MULTIMODAL PAIN MANAGEMENT TECHNIQUE
We often utilize a multimodal approach for management of acute pain. Individual drugs, their efficacy and more importantly their side effect profiles warrant the adoption of a multimodal strategy. This strategy involves combination of multiple analgesic drugs and techniques. These different classes of drugs used in combination, act through various mechanisms of actions and on different receptors to bring about pain relief. This strategy is specifically helpful in reducing the consumption of opioids thereby avoiding their numerous side effects like nausea/vomiting, constipation, respiratory depression, etc. It is thus imperative that we use a multimodal approach for management of acute pain providing patients with maximum benefit from a wide array of drugs and analgesic techniques and at the same time avoiding toxicities resulting from use of large doses of a single group of drugs.

CONCLUSION
In conclusion, drugs and their frequencies need to be modified to fit individual choices. Proper pain management ensures early recovery and discharge from the hospital. Pain management is a continuous process and does not end after the surgery. Thus, regular follow up with the patient is important and their expectations regarding a pain free hospital stay must be met as far as possible.

REFERENCES
1. Fillingim RB. Individual differences in pain: understanding the mosaic that makes pain personal. Pain. 2017 Apr;158 Suppl 1(Suppl 1):S11-S18. doi: 10.1097/j.pain.0000000000000775. PMID: 27902569; PMCID: PMC5350021.

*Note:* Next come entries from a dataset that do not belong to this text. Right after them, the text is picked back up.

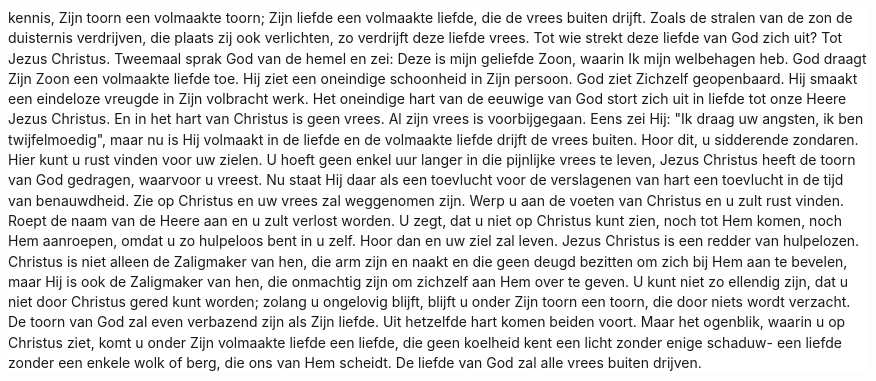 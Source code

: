 kennis, Zijn toorn een volmaakte toorn; Zijn liefde een volmaakte liefde, die de vrees buiten drijft. Zoals de stralen van de zon de duisternis verdrijven, die plaats zij ook verlichten, zo verdrijft deze liefde vrees. Tot wie strekt deze liefde van God zich uit? Tot Jezus Christus. Tweemaal sprak God van de hemel en zei: Deze is mijn geliefde Zoon, waarin Ik mijn welbehagen heb. God draagt Zijn Zoon een volmaakte liefde toe. Hij ziet een oneindige schoonheid in Zijn persoon. God ziet Zichzelf geopenbaard. Hij smaakt een eindeloze vreugde in Zijn volbracht werk. Het oneindige hart van de eeuwige van God stort zich uit in liefde tot onze Heere Jezus Christus. En in het hart van Christus is geen vrees. Al zijn vrees is voorbijgegaan. Eens zei Hij: "Ik draag uw angsten, ik ben twijfelmoedig", maar nu is Hij volmaakt in de liefde en de volmaakte liefde drijft de vrees buiten. Hoor dit, u sidderende zondaren. Hier kunt u rust vinden voor uw zielen. U hoeft geen enkel uur langer in die pijnlijke vrees te leven, Jezus Christus heeft de toorn van God gedragen, waarvoor u vreest. Nu staat Hij daar als een toevlucht voor de verslagenen van hart een toevlucht in de tijd van benauwdheid. Zie op Christus en uw vrees zal weggenomen zijn. Werp u aan de voeten van Christus en u zult rust vinden. Roept de naam van de Heere aan en u zult verlost worden. U zegt, dat u niet op Christus kunt zien, noch tot Hem komen, noch Hem aanroepen, omdat u zo hulpeloos bent in u zelf. Hoor dan en uw ziel zal leven. Jezus Christus is een redder van hulpelozen. Christus is niet alleen de Zaligmaker van hen, die arm zijn en naakt en die geen deugd bezitten om zich bij Hem aan te bevelen, maar Hij is ook de Zaligmaker van hen, die onmachtig zijn om zichzelf aan Hem over te geven. U kunt niet zo ellendig zijn, dat u niet door Christus gered kunt worden; zolang u ongelovig blijft, blijft u onder Zijn toorn een toorn, die door niets wordt verzacht. De toorn van God zal even verbazend zijn als Zijn liefde. Uit hetzelfde hart komen beiden voort. Maar het ogenblik, waarin u op Christus ziet, komt u onder Zijn volmaakte liefde een liefde, die geen koelheid kent een licht zonder enige schaduw- een liefde zonder een enkele wolk of berg, die ons van Hem scheidt. De liefde van God zal alle vrees buiten drijven.
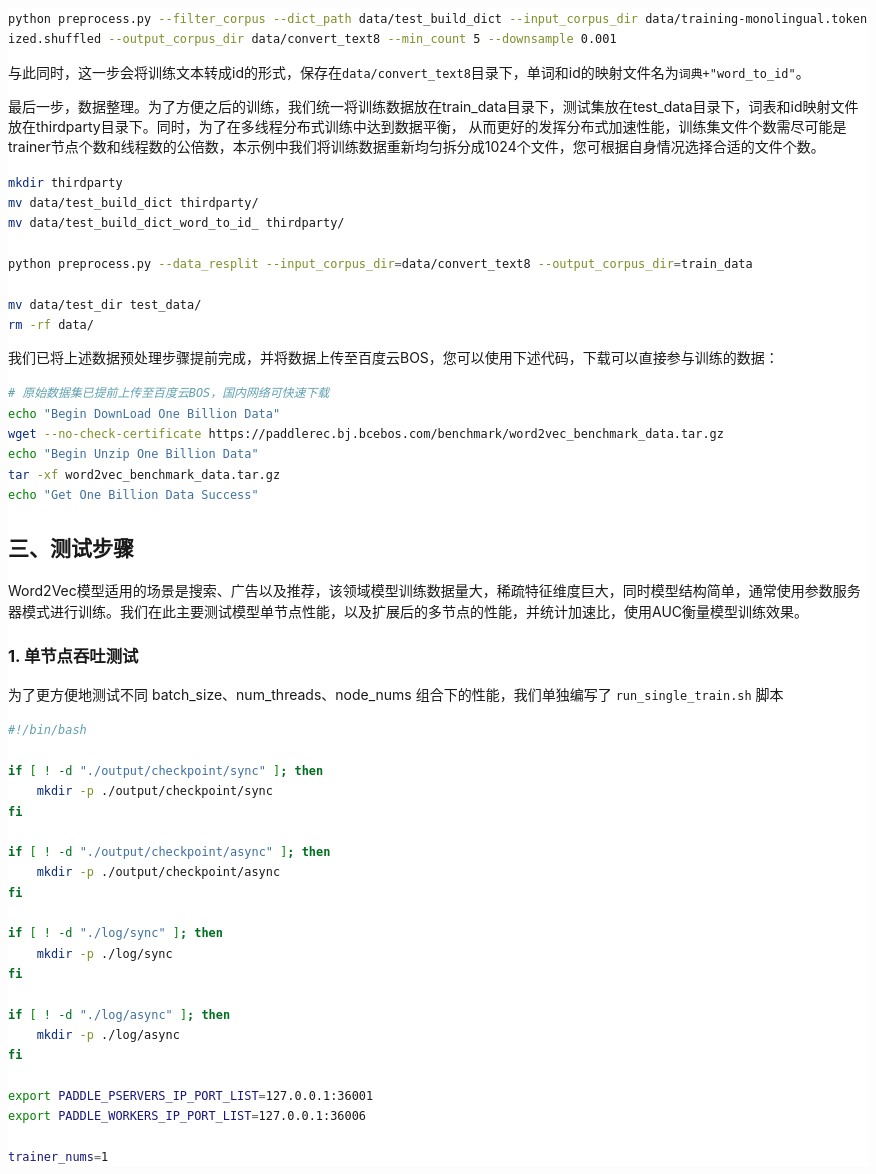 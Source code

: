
 ```bash
python preprocess.py --filter_corpus --dict_path data/test_build_dict --input_corpus_dir data/training-monolingual.tokenized.shuffled --output_corpus_dir data/convert_text8 --min_count 5 --downsample 0.001
```

与此同时，这一步会将训练文本转成id的形式，保存在`data/convert_text8`目录下，单词和id的映射文件名为`词典+"word_to_id"`。

最后一步，数据整理。为了方便之后的训练，我们统一将训练数据放在train_data目录下，测试集放在test_data目录下，词表和id映射文件放在thirdparty目录下。同时，为了在多线程分布式训练中达到数据平衡， 从而更好的发挥分布式加速性能，训练集文件个数需尽可能是trainer节点个数和线程数的公倍数，本示例中我们将训练数据重新均匀拆分成1024个文件，您可根据自身情况选择合适的文件个数。

```bash
mkdir thirdparty
mv data/test_build_dict thirdparty/
mv data/test_build_dict_word_to_id_ thirdparty/

python preprocess.py --data_resplit --input_corpus_dir=data/convert_text8 --output_corpus_dir=train_data

mv data/test_dir test_data/
rm -rf data/
```

我们已将上述数据预处理步骤提前完成，并将数据上传至百度云BOS，您可以使用下述代码，下载可以直接参与训练的数据：

``` bash
# 原始数据集已提前上传至百度云BOS，国内网络可快速下载
echo "Begin DownLoad One Billion Data"
wget --no-check-certificate https://paddlerec.bj.bcebos.com/benchmark/word2vec_benchmark_data.tar.gz
echo "Begin Unzip One Billion Data"
tar -xf word2vec_benchmark_data.tar.gz
echo "Get One Billion Data Success"
```

## 三、测试步骤

Word2Vec模型适用的场景是搜索、广告以及推荐，该领域模型训练数据量大，稀疏特征维度巨大，同时模型结构简单，通常使用参数服务器模式进行训练。我们在此主要测试模型单节点性能，以及扩展后的多节点的性能，并统计加速比，使用AUC衡量模型训练效果。

### 1. 单节点吞吐测试

为了更方便地测试不同 batch_size、num_threads、node_nums 组合下的性能，我们单独编写了 `run_single_train.sh` 脚本

```bash
#!/bin/bash

if [ ! -d "./output/checkpoint/sync" ]; then
    mkdir -p ./output/checkpoint/sync
fi

if [ ! -d "./output/checkpoint/async" ]; then
    mkdir -p ./output/checkpoint/async
fi

if [ ! -d "./log/sync" ]; then
    mkdir -p ./log/sync
fi

if [ ! -d "./log/async" ]; then
    mkdir -p ./log/async
fi

export PADDLE_PSERVERS_IP_PORT_LIST=127.0.0.1:36001
export PADDLE_WORKERS_IP_PORT_LIST=127.0.0.1:36006

trainer_nums=1
``` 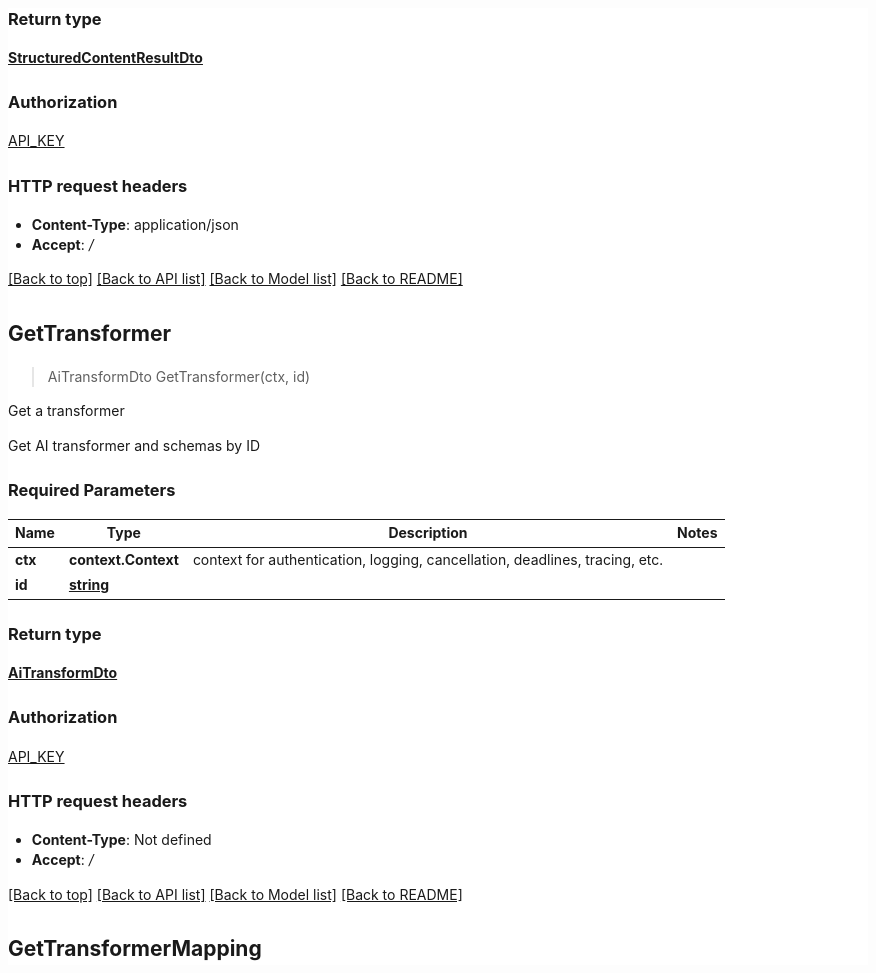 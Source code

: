 ### Return type

[**StructuredContentResultDto**](StructuredContentResultDto)

### Authorization

[API_KEY](../README#API_KEY)

### HTTP request headers

- **Content-Type**: application/json
- **Accept**: */*

[[Back to top]](#) [[Back to API list]](../README#documentation-for-api-endpoints)
[[Back to Model list]](../README#documentation-for-models)
[[Back to README]](../README)


## GetTransformer

> AiTransformDto GetTransformer(ctx, id)

Get a transformer

Get AI transformer and schemas by ID

### Required Parameters


Name | Type | Description  | Notes
------------- | ------------- | ------------- | -------------
**ctx** | **context.Context** | context for authentication, logging, cancellation, deadlines, tracing, etc.
**id** | [**string**]()|  | 

### Return type

[**AiTransformDto**](AITransformDto)

### Authorization

[API_KEY](../README#API_KEY)

### HTTP request headers

- **Content-Type**: Not defined
- **Accept**: */*

[[Back to top]](#) [[Back to API list]](../README#documentation-for-api-endpoints)
[[Back to Model list]](../README#documentation-for-models)
[[Back to README]](../README)


## GetTransformerMapping
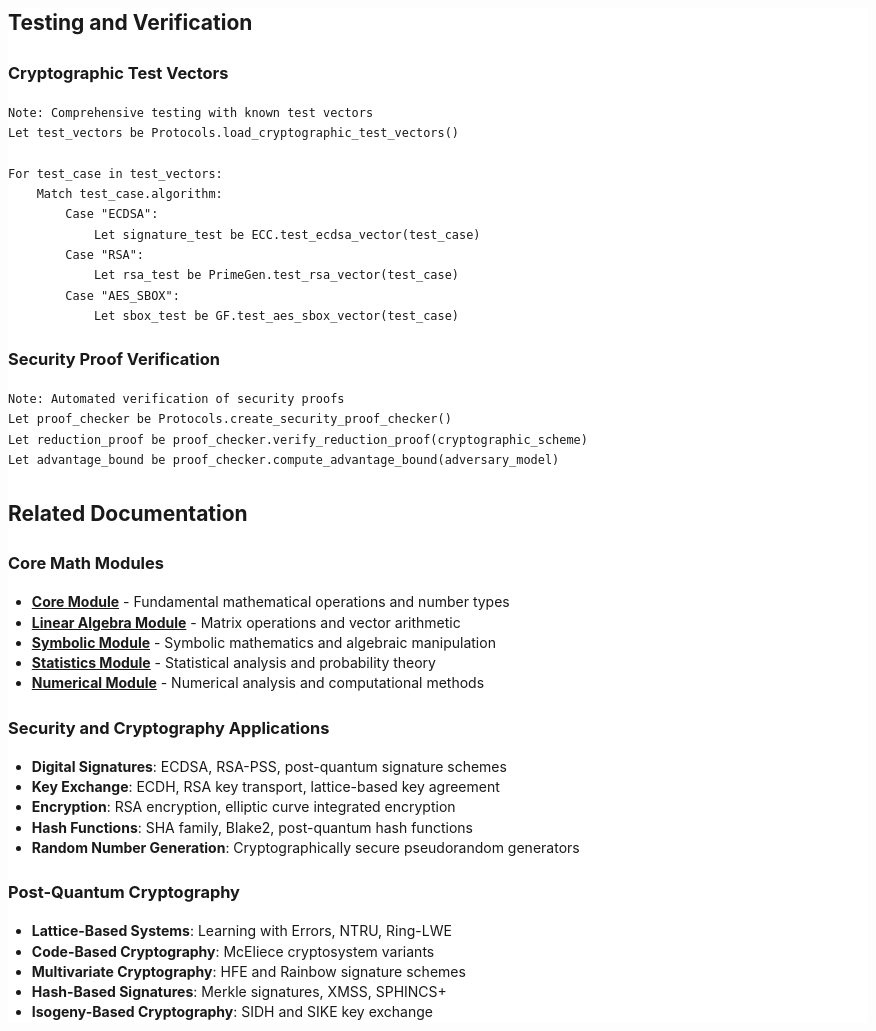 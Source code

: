 ## Testing and Verification

### Cryptographic Test Vectors

```runa
Note: Comprehensive testing with known test vectors
Let test_vectors be Protocols.load_cryptographic_test_vectors()

For test_case in test_vectors:
    Match test_case.algorithm:
        Case "ECDSA":
            Let signature_test be ECC.test_ecdsa_vector(test_case)
        Case "RSA":
            Let rsa_test be PrimeGen.test_rsa_vector(test_case)
        Case "AES_SBOX":
            Let sbox_test be GF.test_aes_sbox_vector(test_case)
```

### Security Proof Verification

```runa
Note: Automated verification of security proofs
Let proof_checker be Protocols.create_security_proof_checker()
Let reduction_proof be proof_checker.verify_reduction_proof(cryptographic_scheme)
Let advantage_bound be proof_checker.compute_advantage_bound(adversary_model)
```

## Related Documentation

### Core Math Modules
- **[Core Module](../core/README.md)** - Fundamental mathematical operations and number types
- **[Linear Algebra Module](../linalg/README.md)** - Matrix operations and vector arithmetic
- **[Symbolic Module](../symbolic/README.md)** - Symbolic mathematics and algebraic manipulation
- **[Statistics Module](../stats/README.md)** - Statistical analysis and probability theory
- **[Numerical Module](../numerical/README.md)** - Numerical analysis and computational methods

### Security and Cryptography Applications
- **Digital Signatures**: ECDSA, RSA-PSS, post-quantum signature schemes
- **Key Exchange**: ECDH, RSA key transport, lattice-based key agreement
- **Encryption**: RSA encryption, elliptic curve integrated encryption
- **Hash Functions**: SHA family, Blake2, post-quantum hash functions
- **Random Number Generation**: Cryptographically secure pseudorandom generators

### Post-Quantum Cryptography
- **Lattice-Based Systems**: Learning with Errors, NTRU, Ring-LWE
- **Code-Based Cryptography**: McEliece cryptosystem variants
- **Multivariate Cryptography**: HFE and Rainbow signature schemes
- **Hash-Based Signatures**: Merkle signatures, XMSS, SPHINCS+
- **Isogeny-Based Cryptography**: SIDH and SIKE key exchange
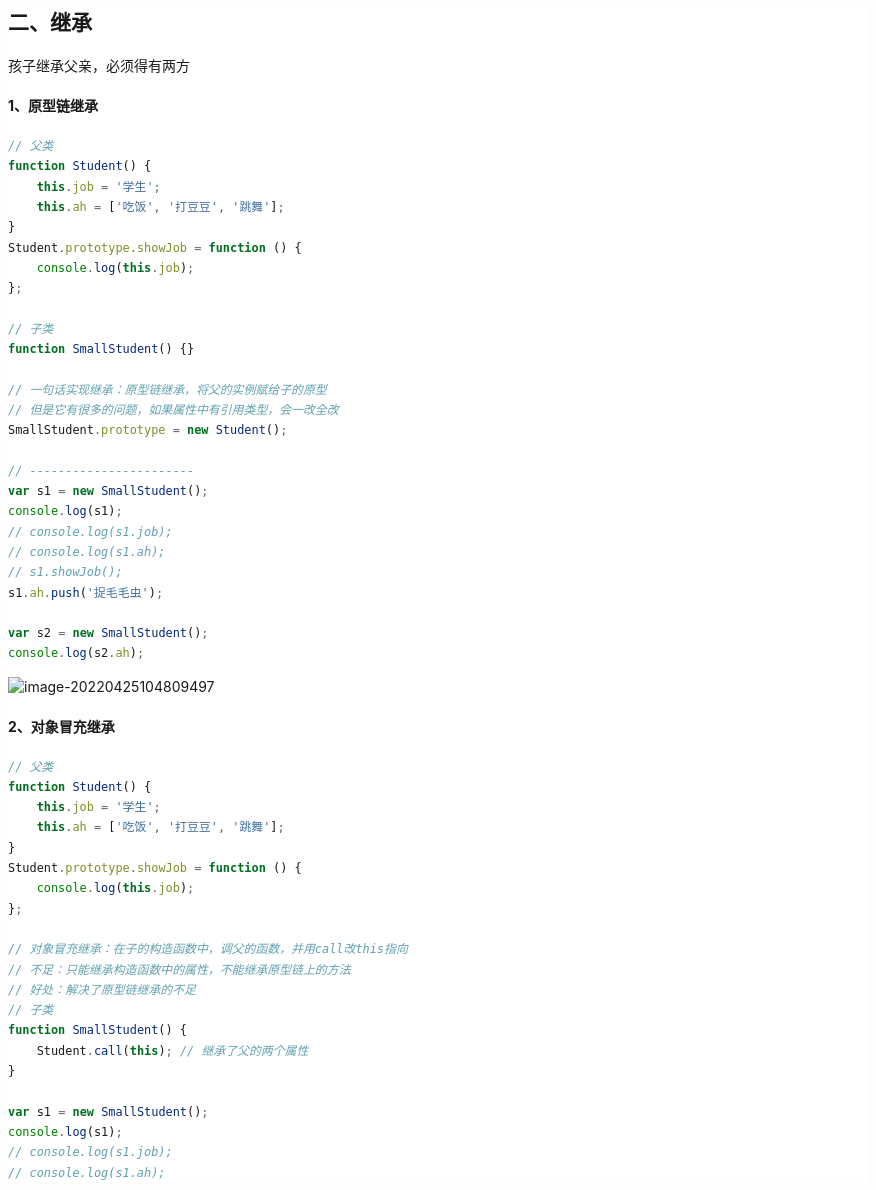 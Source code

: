 



## 二、继承

孩子继承父亲，必须得有两方

#### 1、原型链继承

```js
// 父类
function Student() {
    this.job = '学生';
    this.ah = ['吃饭', '打豆豆', '跳舞'];
}
Student.prototype.showJob = function () {
    console.log(this.job);
};

// 子类
function SmallStudent() {}

// 一句话实现继承：原型链继承，将父的实例赋给子的原型
// 但是它有很多的问题，如果属性中有引用类型，会一改全改
SmallStudent.prototype = new Student();

// -----------------------
var s1 = new SmallStudent();
console.log(s1);
// console.log(s1.job);
// console.log(s1.ah);
// s1.showJob();
s1.ah.push('捉毛毛虫');

var s2 = new SmallStudent();
console.log(s2.ah);
```

![image-20220425104809497](/public/img/secondStage/sixteen/image-20220425104809497.png)



#### 2、对象冒充继承

```js
// 父类
function Student() {
    this.job = '学生';
    this.ah = ['吃饭', '打豆豆', '跳舞'];
}
Student.prototype.showJob = function () {
    console.log(this.job);
};

// 对象冒充继承：在子的构造函数中，调父的函数，并用call改this指向
// 不足：只能继承构造函数中的属性，不能继承原型链上的方法
// 好处：解决了原型链继承的不足
// 子类
function SmallStudent() {
    Student.call(this); // 继承了父的两个属性
}

var s1 = new SmallStudent();
console.log(s1);
// console.log(s1.job);
// console.log(s1.ah);
``` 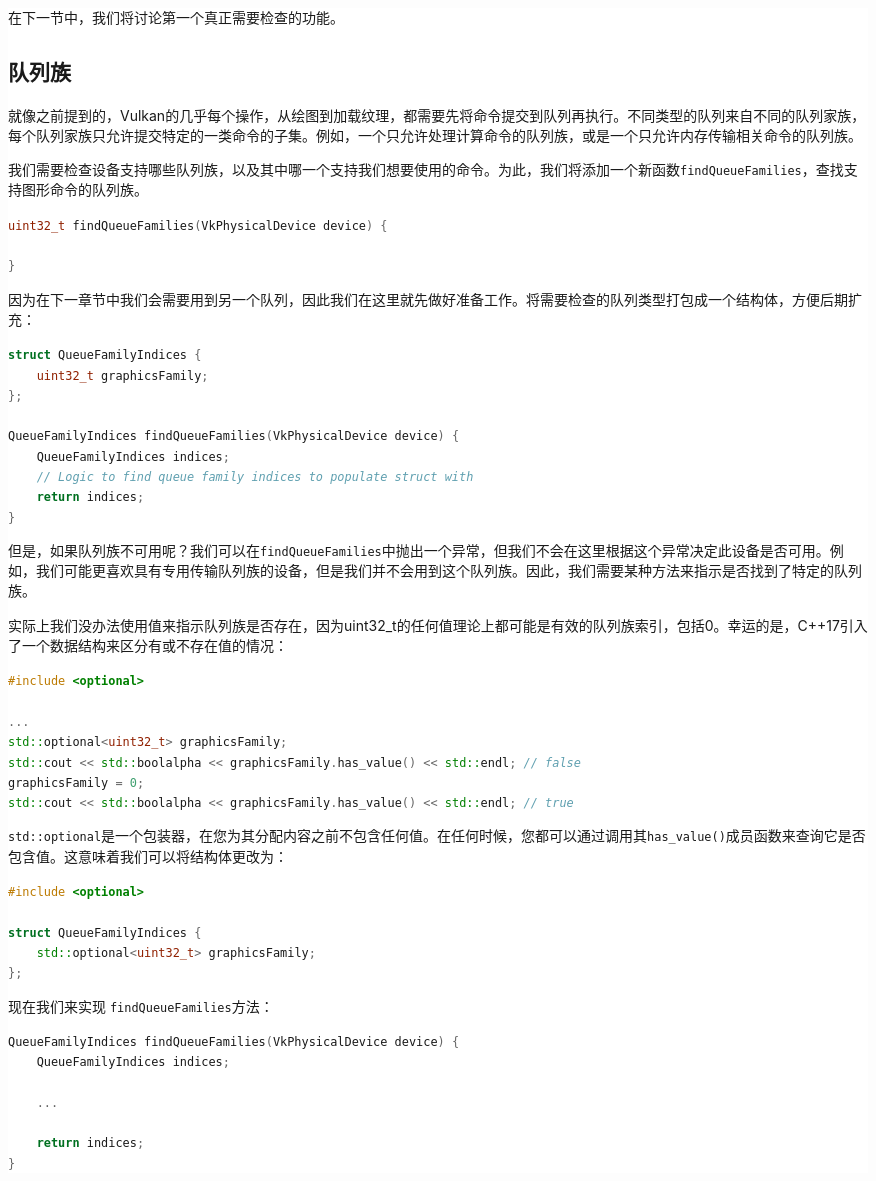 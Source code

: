 在下一节中，我们将讨论第一个真正需要检查的功能。

## 队列族

就像之前提到的，Vulkan的几乎每个操作，从绘图到加载纹理，都需要先将命令提交到队列再执行。不同类型的队列来自不同的队列家族，每个队列家族只允许提交特定的一类命令的子集。例如，一个只允许处理计算命令的队列族，或是一个只允许内存传输相关命令的队列族。

我们需要检查设备支持哪些队列族，以及其中哪一个支持我们想要使用的命令。为此，我们将添加一个新函数`findQueueFamilies`，查找支持图形命令的队列族。

```c++
uint32_t findQueueFamilies(VkPhysicalDevice device) {
    
}
```

因为在下一章节中我们会需要用到另一个队列，因此我们在这里就先做好准备工作。将需要检查的队列类型打包成一个结构体，方便后期扩充：

```c++
struct QueueFamilyIndices {
    uint32_t graphicsFamily;
};

QueueFamilyIndices findQueueFamilies(VkPhysicalDevice device) {
    QueueFamilyIndices indices;
    // Logic to find queue family indices to populate struct with
    return indices;
}
```

但是，如果队列族不可用呢？我们可以在`findQueueFamilies`中抛出一个异常，但我们不会在这里根据这个异常决定此设备是否可用。例如，我们可能更喜欢具有专用传输队列族的设备，但是我们并不会用到这个队列族。因此，我们需要某种方法来指示是否找到了特定的队列族。

实际上我们没办法使用值来指示队列族是否存在，因为uint32_t的任何值理论上都可能是有效的队列族索引，包括0。幸运的是，C++17引入了一个数据结构来区分有或不存在值的情况：

```c++
#include <optional>

...
std::optional<uint32_t> graphicsFamily;
std::cout << std::boolalpha << graphicsFamily.has_value() << std::endl; // false
graphicsFamily = 0;
std::cout << std::boolalpha << graphicsFamily.has_value() << std::endl; // true
```

`std::optional`是一个包装器，在您为其分配内容之前不包含任何值。在任何时候，您都可以通过调用其`has_value()`成员函数来查询它是否包含值。这意味着我们可以将结构体更改为：

```c++
#include <optional>

struct QueueFamilyIndices {
    std::optional<uint32_t> graphicsFamily;
};
```

现在我们来实现 `findQueueFamilies`方法：

```c++
QueueFamilyIndices findQueueFamilies(VkPhysicalDevice device) {
    QueueFamilyIndices indices;

    ...

    return indices;
}
```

2. Raja SN, Carr DB, Cohen M, Finnerup NB, Flor H, Gibson S, Keefe FJ, Mogil JS, Ringkamp M, Sluka KA, Song XJ, Stevens B, Sullivan MD, Tutelman PR, Ushida T, Vader K. The revised International Association for the Study of Pain definition of pain: concepts, challenges, and compromises. Pain. 2020 Sep 1;161(9):1976-1982. doi: 10.1097/j.pain.0000000000001939. PMID: 32694387; PMCID: PMC7680716.
3. T Bendinger, N Plunkett, Measurement in pain medicine, BJA Education, Volume 16, Issue 9, September 2016, Pages 310–315, https://doi.org/10.1093/bjaed/mkw014
4. Tennant F. Complications of Uncontrolled, Persistent Pain. Pract Pain Manag. 2004;4(1).